#### YOUR GOAL:
The text of every record, exactly as given and with no pictures, should be your output.

(Pictures paired with source code)
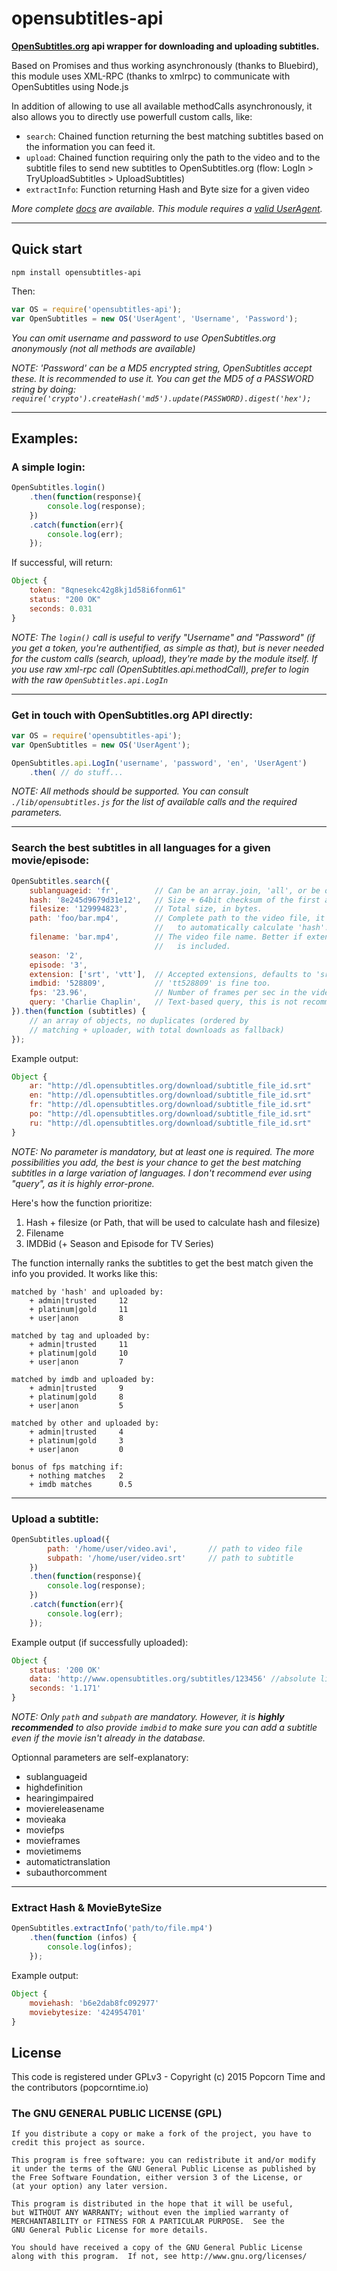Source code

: # opensubtitles-api

**[OpenSubtitles.org](http://www.opensubtitles.org/) api wrapper for downloading and uploading subtitles.**

Based on Promises and thus working asynchronously (thanks to Bluebird), this module uses XML-RPC (thanks to xmlrpc) to communicate with OpenSubtitles using Node.js

In addition of allowing to use all available methodCalls asynchronously, it also allows you to directly use powerfull custom calls, like: 

- `search`: Chained function returning the best matching subtitles based on the information you can feed it.
- `upload`: Chained function requiring only the path to the video and to the subtitle files to send new subtitles to OpenSubtitles.org (flow: LogIn > TryUploadSubtitles > UploadSubtitles)
- `extractInfo`: Function returning Hash and Byte size for a given video

*More complete [docs](http://trac.opensubtitles.org/projects/opensubtitles) are available.*
*This module requires a [valid UserAgent](http://trac.opensubtitles.org/projects/opensubtitles/wiki/DevReadFirst).*

------

## Quick start

    npm install opensubtitles-api

Then:

```js
var OS = require('opensubtitles-api');
var OpenSubtitles = new OS('UserAgent', 'Username', 'Password');
```

*You can omit username and password to use OpenSubtitles.org anonymously (not all methods are available)*

*NOTE: 'Password' can be a MD5 encrypted string, OpenSubtitles accept these. It is recommended to use it. You can get the MD5 of a PASSWORD string by doing: `require('crypto').createHash('md5').update(PASSWORD).digest('hex');`*

------

## Examples:

### A simple login:

```js
OpenSubtitles.login()
    .then(function(response){
        console.log(response);
    })
    .catch(function(err){
        console.log(err);
    });
```

If successful, will return:

```js
Object {
    token: "8qnesekc42g8kj1d58i6fonm61"
    status: "200 OK"
    seconds: 0.031
}
```

*NOTE: The `login()` call is useful to verify "Username" and "Password" (if you get a token, you're authentified, as simple as that), but is never needed for the custom calls (search, upload), they're made by the module itself. If you use raw xml-rpc call (OpenSubtitles.api.methodCall), prefer to login with the raw `OpenSubtitles.api.LogIn`*

------

### Get in touch with OpenSubtitles.org API directly:

```js
var OS = require('opensubtitles-api');
var OpenSubtitles = new OS('UserAgent');

OpenSubtitles.api.LogIn('username', 'password', 'en', 'UserAgent')
    .then( // do stuff...
```

*NOTE: All methods should be supported. You can consult `./lib/opensubtitles.js` for the list of available calls and the required parameters.*

------

### Search the best subtitles in all languages for a given movie/episode:

```js
OpenSubtitles.search({
    sublanguageid: 'fr',        // Can be an array.join, 'all', or be omitted.
    hash: '8e245d9679d31e12',   // Size + 64bit checksum of the first and last 64k
    filesize: '129994823',      // Total size, in bytes.
    path: 'foo/bar.mp4',        // Complete path to the video file, it allows
                                //   to automatically calculate 'hash'.
    filename: 'bar.mp4',        // The video file name. Better if extension
                                //   is included.
    season: '2',
    episode: '3',
    extension: ['srt', 'vtt'],  // Accepted extensions, defaults to 'srt'.
    imdbid: '528809',           // 'tt528809' is fine too.
    fps: '23.96',               // Number of frames per sec in the video.
    query: 'Charlie Chaplin',   // Text-based query, this is not recommended.
}).then(function (subtitles) {
    // an array of objects, no duplicates (ordered by
    // matching + uploader, with total downloads as fallback)
});
```

Example output:

```js
Object {
    ar: "http://dl.opensubtitles.org/download/subtitle_file_id.srt"
    en: "http://dl.opensubtitles.org/download/subtitle_file_id.srt"
    fr: "http://dl.opensubtitles.org/download/subtitle_file_id.srt"
    po: "http://dl.opensubtitles.org/download/subtitle_file_id.srt"
    ru: "http://dl.opensubtitles.org/download/subtitle_file_id.srt"
}
```

*NOTE: No parameter is mandatory, but at least one is required. The more possibilities you add, the best is your chance to get the best matching subtitles in a large variation of languages.*
*I don't recommend ever using "query", as it is highly error-prone.*

Here's how the function prioritize:
1. Hash + filesize (or Path, that will be used to calculate hash and filesize)
2. Filename
3. IMDBid (+ Season and Episode for TV Series)

The function internally ranks the subtitles to get the best match given the info you provided. It works like this:

```
matched by 'hash' and uploaded by:
    + admin|trusted     12
    + platinum|gold     11
    + user|anon         8

matched by tag and uploaded by:
    + admin|trusted     11
    + platinum|gold     10
    + user|anon         7

matched by imdb and uploaded by:
    + admin|trusted     9
    + platinum|gold     8
    + user|anon         5

matched by other and uploaded by:
    + admin|trusted     4
    + platinum|gold     3
    + user|anon         0

bonus of fps matching if:
    + nothing matches   2
    + imdb matches      0.5
```

------

### Upload a subtitle:

```js
OpenSubtitles.upload({
        path: '/home/user/video.avi',       // path to video file
        subpath: '/home/user/video.srt'     // path to subtitle
    })
    .then(function(response){
        console.log(response);
    })
    .catch(function(err){
        console.log(err);
    });
```

Example output (if successfully uploaded):

```js
Object {
    status: '200 OK'
    data: 'http://www.opensubtitles.org/subtitles/123456' //absolute link to subtitles
    seconds: '1.171'
}
```

*NOTE: Only `path` and `subpath` are mandatory. However, it is **highly recommended** to also provide `imdbid` to make sure you can add a subtitle even if the movie isn't already in the database.*

Optionnal parameters are self-explanatory:

- sublanguageid
- highdefinition
- hearingimpaired
- moviereleasename
- movieaka
- moviefps
- movieframes
- movietimems
- automatictranslation
- subauthorcomment

------

### Extract Hash & MovieByteSize

```js
OpenSubtitles.extractInfo('path/to/file.mp4')
    .then(function (infos) {
        console.log(infos);
    });
```

Example output: 

```js
Object {
    moviehash: 'b6e2dab8fc092977'
    moviebytesize: '424954701'
}
```

## License

This code is registered under GPLv3 - Copyright (c) 2015  Popcorn Time and the contributors (popcorntime.io)

### The GNU GENERAL PUBLIC LICENSE (GPL)

    If you distribute a copy or make a fork of the project, you have to credit this project as source.

    This program is free software: you can redistribute it and/or modify
    it under the terms of the GNU General Public License as published by
    the Free Software Foundation, either version 3 of the License, or
    (at your option) any later version.

    This program is distributed in the hope that it will be useful,
    but WITHOUT ANY WARRANTY; without even the implied warranty of
    MERCHANTABILITY or FITNESS FOR A PARTICULAR PURPOSE.  See the
    GNU General Public License for more details.

    You should have received a copy of the GNU General Public License
    along with this program.  If not, see http://www.gnu.org/licenses/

#### WORKED SOLUTION:
Source code

: # opensubtitles-api

**[OpenSubtitles.org](http://www.opensubtitles.org/) api wrapper for downloading and uploading subtitles.**

Based on Promises and thus working asynchronously (thanks to Bluebird), this module uses XML-RPC (thanks to xmlrpc) to communicate with OpenSubtitles using Node.js

In addition of allowing to use all available methodCalls asynchronously, it also allows you to directly use powerfull custom calls, like: 

- `search`: Chained function returning the best matching subtitles based on the information you can feed it.
- `upload`: Chained function requiring only the path to the video and to the subtitle files to send new subtitles to OpenSubtitles.org (flow: LogIn > TryUploadSubtitles > UploadSubtitles)
- `extractInfo`: Function returning Hash and Byte size for a given video

*More complete [docs](http://trac.opensubtitles.org/projects/opensubtitles) are available.*
*This module requires a [valid UserAgent](http://trac.opensubtitles.org/projects/opensubtitles/wiki/DevReadFirst).*

------

## Quick start

    npm install opensubtitles-api

Then:

```js
var OS = require('opensubtitles-api');
var OpenSubtitles = new OS('UserAgent', 'Username', 'Password');
```

*You can omit username and password to use OpenSubtitles.org anonymously (not all methods are available)*

*NOTE: 'Password' can be a MD5 encrypted string, OpenSubtitles accept these. It is recommended to use it. You can get the MD5 of a PASSWORD string by doing: `require('crypto').createHash('md5').update(PASSWORD).digest('hex');`*

------

## Examples:

### A simple login:

```js
OpenSubtitles.login()
    .then(function(response){
        console.log(response);
    })
    .catch(function(err){
        console.log(err);
    });
```

If successful, will return:

```js
Object {
    token: "8qnesekc42g8kj1d58i6fonm61"
    status: "200 OK"
    seconds: 0.031
}
```

*NOTE: The `login()` call is useful to verify "Username" and "Password" (if you get a token, you're authentified, as simple as that), but is never needed for the custom calls (search, upload), they're made by the module itself. If you use raw xml-rpc call (OpenSubtitles.api.methodCall), prefer to login with the raw `OpenSubtitles.api.LogIn`*

------

### Get in touch with OpenSubtitles.org API directly:

```js
var OS = require('opensubtitles-api');
var OpenSubtitles = new OS('UserAgent');

OpenSubtitles.api.LogIn('username', 'password', 'en', 'UserAgent')
    .then( // do stuff...
```

*NOTE: All methods should be supported. You can consult `./lib/opensubtitles.js` for the list of available calls and the required parameters.*

------

### Search the best subtitles in all languages for a given movie/episode:

```js
OpenSubtitles.search({
    sublanguageid: 'fr',        // Can be an array.join, 'all', or be omitted.
    hash: '8e245d9679d31e12',   // Size + 64bit checksum of the first and last 64k
    filesize: '129994823',      // Total size, in bytes.
    path: 'foo/bar.mp4',        // Complete path to the video file, it allows
                                //   to automatically calculate 'hash'.
    filename: 'bar.mp4',        // The video file name. Better if extension
                                //   is included.
    season: '2',
    episode: '3',
    extension: ['srt', 'vtt'],  // Accepted extensions, defaults to 'srt'.
    imdbid: '528809',           // 'tt528809' is fine too.
    fps: '23.96',               // Number of frames per sec in the video.
    query: 'Charlie Chaplin',   // Text-based query, this is not recommended.
}).then(function (subtitles) {
    // an array of objects, no duplicates (ordered by
    // matching + uploader, with total downloads as fallback)
});
```

Example output:

```js
Object {
    ar: "http://dl.opensubtitles.org/download/subtitle_file_id.srt"
    en: "http://dl.opensubtitles.org/download/subtitle_file_id.srt"
    fr: "http://dl.opensubtitles.org/download/subtitle_file_id.srt"
    po: "http://dl.opensubtitles.org/download/subtitle_file_id.srt"
    ru: "http://dl.opensubtitles.org/download/subtitle_file_id.srt"
}
```

*NOTE: No parameter is mandatory, but at least one is required. The more possibilities you add, the best is your chance to get the best matching subtitles in a large variation of languages.*
*I don't recommend ever using "query", as it is highly error-prone.*

Here's how the function prioritize:
1. Hash + filesize (or Path, that will be used to calculate hash and filesize)
2. Filename
3. IMDBid (+ Season and Episode for TV Series)

The function internally ranks the subtitles to get the best match given the info you provided. It works like this:

```
matched by 'hash' and uploaded by:
    + admin|trusted     12
    + platinum|gold     11
    + user|anon         8

matched by tag and uploaded by:
    + admin|trusted     11
    + platinum|gold     10
    + user|anon         7

matched by imdb and uploaded by:
    + admin|trusted     9
    + platinum|gold     8
    + user|anon         5

matched by other and uploaded by:
    + admin|trusted     4
    + platinum|gold     3
    + user|anon         0

bonus of fps matching if:
    + nothing matches   2
    + imdb matches      0.5
```

------

### Upload a subtitle:

```js
OpenSubtitles.upload({
        path: '/home/user/video.avi',       // path to video file
        subpath: '/home/user/video.srt'     // path to subtitle
    })
    .then(function(response){
        console.log(response);
    })
    .catch(function(err){
        console.log(err);
    });
```

Example output (if successfully uploaded):

```js
Object {
    status: '200 OK'
    data: 'http://www.opensubtitles.org/subtitles/123456' //absolute link to subtitles
    seconds: '1.171'
}
```

*NOTE: Only `path` and `subpath` are mandatory. However, it is **highly recommended** to also provide `imdbid` to make sure you can add a subtitle even if the movie isn't already in the database.*

Optionnal parameters are self-explanatory:

- sublanguageid
- highdefinition
- hearingimpaired
- moviereleasename
- movieaka
- moviefps
- movieframes
- movietimems
- automatictranslation
- subauthorcomment

------

### Extract Hash & MovieByteSize

```js
OpenSubtitles.extractInfo('path/to/file.mp4')
    .then(function (infos) {
        console.log(infos);
    });
```

Example output: 

```js
Object {
    moviehash: 'b6e2dab8fc092977'
    moviebytesize: '424954701'
}
```

## License

This code is registered under GPLv3 - Copyright (c) 2015  Popcorn Time and the contributors (popcorntime.io)

### The GNU GENERAL PUBLIC LICENSE (GPL)

    If you distribute a copy or make a fork of the project, you have to credit this project as source.

    This program is free software: you can redistribute it and/or modify
    it under the terms of the GNU General Public License as published by
    the Free Software Foundation, either version 3 of the License, or
    (at your option) any later version.

    This program is distributed in the hope that it will be useful,
    but WITHOUT ANY WARRANTY; without even the implied warranty of
    MERCHANTABILITY or FITNESS FOR A PARTICULAR PURPOSE.  See the
    GNU General Public License for more details.

    You should have received a copy of the GNU General Public License
    along with this program.  If not, see http://www.gnu.org/licenses/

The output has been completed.